Updated: April 8, 2021 7:21:34 am
The night curfew imposed in Delhi has led to anxiety and uncertainty in industrial areas, with several industry associations writing to their local administration asking whether they can conduct work within their premises at night.
The national lockdown of last year and continuing disruptions led to losses that manufacturing units across the city are yet to recover from, with many shrinking or shutting down. The newly imposed night curfew in light of the rapidly growing Covid cases has led to fears of another set of disruptions, though the government has said they aren’t planning a lockdown at present.
In industrial areas in the city’s Northwestern belt, factory owners say even after the national lockdown, business was further disrupted over the last few months because of farmers’ highway blockade at Singhu border.
“For the last year, we are always waiting for some good news to come our way but it never does. Manufacturing units in this area haven’t picked up since the first lockdown,” said Ajay Garg, general secretary of Narela Industrial Complex Welfare Association.
“We have sent queries to our sub-divisional magistrate asking if the units may operate at night within their premises, without worker movement outside. From the reading of the provisions of the night curfew, it looks like loading and unloading work cannot take place at night, which is when it usually happens due to entry of heavy vehicles to the city being allowed then. A disruption in that would mean changing the schedule and an increased transport cost to be borne by us. In any case, the shifts will have to be adjusted and shortened to enable workers to get home in time,” he said.
In Mayapuri, Neeraj Sehgal has also written to the SDM asking for leeway for round the clock work in industrial areas.
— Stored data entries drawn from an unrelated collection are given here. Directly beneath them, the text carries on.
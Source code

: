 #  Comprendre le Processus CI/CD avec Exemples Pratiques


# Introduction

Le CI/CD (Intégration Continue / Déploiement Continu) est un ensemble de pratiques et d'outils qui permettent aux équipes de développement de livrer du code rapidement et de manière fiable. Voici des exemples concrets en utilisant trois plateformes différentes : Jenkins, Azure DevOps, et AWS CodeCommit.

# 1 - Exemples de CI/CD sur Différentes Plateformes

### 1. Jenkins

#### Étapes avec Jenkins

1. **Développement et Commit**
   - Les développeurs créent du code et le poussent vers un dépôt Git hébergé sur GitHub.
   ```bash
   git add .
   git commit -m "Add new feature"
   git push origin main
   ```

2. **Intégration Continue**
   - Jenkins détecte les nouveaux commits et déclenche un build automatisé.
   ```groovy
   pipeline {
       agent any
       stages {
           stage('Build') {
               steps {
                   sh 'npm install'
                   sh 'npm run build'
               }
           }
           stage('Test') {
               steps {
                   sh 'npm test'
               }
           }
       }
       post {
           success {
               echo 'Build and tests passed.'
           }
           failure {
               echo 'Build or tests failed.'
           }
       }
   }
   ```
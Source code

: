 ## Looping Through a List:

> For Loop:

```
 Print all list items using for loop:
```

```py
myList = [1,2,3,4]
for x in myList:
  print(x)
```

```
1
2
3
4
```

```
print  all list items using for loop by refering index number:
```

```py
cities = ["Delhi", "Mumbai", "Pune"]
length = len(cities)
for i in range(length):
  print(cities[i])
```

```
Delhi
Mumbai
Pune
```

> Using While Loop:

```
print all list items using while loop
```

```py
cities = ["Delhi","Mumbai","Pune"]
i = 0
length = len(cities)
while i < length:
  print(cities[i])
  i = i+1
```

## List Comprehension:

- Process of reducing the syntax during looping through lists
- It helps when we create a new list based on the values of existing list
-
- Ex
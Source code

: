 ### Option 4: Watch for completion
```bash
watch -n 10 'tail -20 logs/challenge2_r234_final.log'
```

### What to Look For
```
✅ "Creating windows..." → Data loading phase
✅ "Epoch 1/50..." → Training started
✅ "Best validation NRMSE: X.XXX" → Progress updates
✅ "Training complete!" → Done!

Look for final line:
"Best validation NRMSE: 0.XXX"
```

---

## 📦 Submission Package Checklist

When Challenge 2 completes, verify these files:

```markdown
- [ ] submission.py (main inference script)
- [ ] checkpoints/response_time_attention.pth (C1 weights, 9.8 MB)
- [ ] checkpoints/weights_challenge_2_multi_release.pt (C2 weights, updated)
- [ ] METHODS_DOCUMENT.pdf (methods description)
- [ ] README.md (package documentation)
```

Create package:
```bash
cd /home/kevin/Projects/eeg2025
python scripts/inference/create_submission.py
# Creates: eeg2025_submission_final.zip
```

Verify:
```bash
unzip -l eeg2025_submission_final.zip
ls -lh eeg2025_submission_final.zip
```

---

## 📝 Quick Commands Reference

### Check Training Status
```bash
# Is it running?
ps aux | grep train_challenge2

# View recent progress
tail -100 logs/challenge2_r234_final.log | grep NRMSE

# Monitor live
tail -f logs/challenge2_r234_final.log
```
“All work here is a combination of day and night. Loading and unloading takes place at night. Units for things such as ice-cream making and those requiring furnaces operate round the clock,” he said.
Sehgal, general secretary of Mayapuri Industrial Welfare Association, also said that panic has set in among the workforce.
“The labourers, most of whom are migrants, are panicking since they’re scared after what happened last time. Many of them have said that they want to leave before the trains stop. What was the issue with giving some advance warning?” he said.
Rajesh Kumar, general secretary of Indian Federation of Trade Unions, also spoke of similar anxieties.
“Many workers I have spoken to say they are thinking of leaving the city after getting this month’s salary. They have heard how restrictionshave increased in Maharashtra… Plus given the police crackdown, they are also worried about their safety,” he said.